[WORK ORDER]: For this exercise, write out each entry below exactly, omitting the images.

[Stored data entries]:
────────────────────

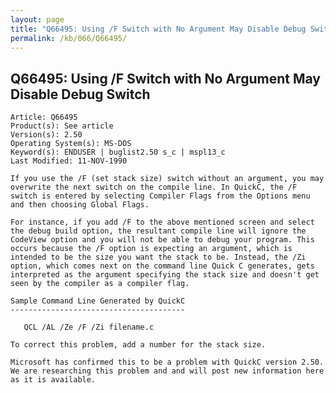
 ```yaml
---
layout: page
title: "Q66495: Using /F Switch with No Argument May Disable Debug Switch"
permalink: /kb/066/Q66495/
---
```


## Q66495: Using /F Switch with No Argument May Disable Debug Switch

	Article: Q66495
	Product(s): See article
	Version(s): 2.50
	Operating System(s): MS-DOS
	Keyword(s): ENDUSER | buglist2.50 s_c | mspl13_c
	Last Modified: 11-NOV-1990
	
	If you use the /F (set stack size) switch without an argument, you may
	overwrite the next switch on the compile line. In QuickC, the /F
	switch is entered by selecting Compiler Flags from the Options menu
	and then choosing Global Flags.
	
	For instance, if you add /F to the above mentioned screen and select
	the debug build option, the resultant compile line will ignore the
	CodeView option and you will not be able to debug your program. This
	occurs because the /F option is expecting an argument, which is
	intended to be the size you want the stack to be. Instead, the /Zi
	option, which comes next on the command line Quick C generates, gets
	interpreted as the argument specifying the stack size and doesn't get
	seen by the compiler as a compiler flag.
	
	Sample Command Line Generated by QuickC
	---------------------------------------
	
	   QCL /AL /Ze /F /Zi filename.c
	
	To correct this problem, add a number for the stack size.
	
	Microsoft has confirmed this to be a problem with QuickC version 2.50.
	We are researching this problem and and will post new information here
	as it is available.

────────────────────

[YOUR SOLUTION]:
 ```yaml
---
layout: page
title: "Q66495: Using /F Switch with No Argument May Disable Debug Switch"
permalink: /kb/066/Q66495/
---
```


## Q66495: Using /F Switch with No Argument May Disable Debug Switch

	Article: Q66495
	Product(s): See article
	Version(s): 2.50
	Operating System(s): MS-DOS
	Keyword(s): ENDUSER | buglist2.50 s_c | mspl13_c
	Last Modified: 11-NOV-1990
	
	If you use the /F (set stack size) switch without an argument, you may
	overwrite the next switch on the compile line. In QuickC, the /F
	switch is entered by selecting Compiler Flags from the Options menu
	and then choosing Global Flags.
	
	For instance, if you add /F to the above mentioned screen and select
	the debug build option, the resultant compile line will ignore the
	CodeView option and you will not be able to debug your program. This
	occurs because the /F option is expecting an argument, which is
	intended to be the size you want the stack to be. Instead, the /Zi
	option, which comes next on the command line Quick C generates, gets
	interpreted as the argument specifying the stack size and doesn't get
	seen by the compiler as a compiler flag.
	
	Sample Command Line Generated by QuickC
	---------------------------------------
	
	   QCL /AL /Ze /F /Zi filename.c
	
	To correct this problem, add a number for the stack size.
	
	Microsoft has confirmed this to be a problem with QuickC version 2.50.
	We are researching this problem and and will post new information here
	as it is available.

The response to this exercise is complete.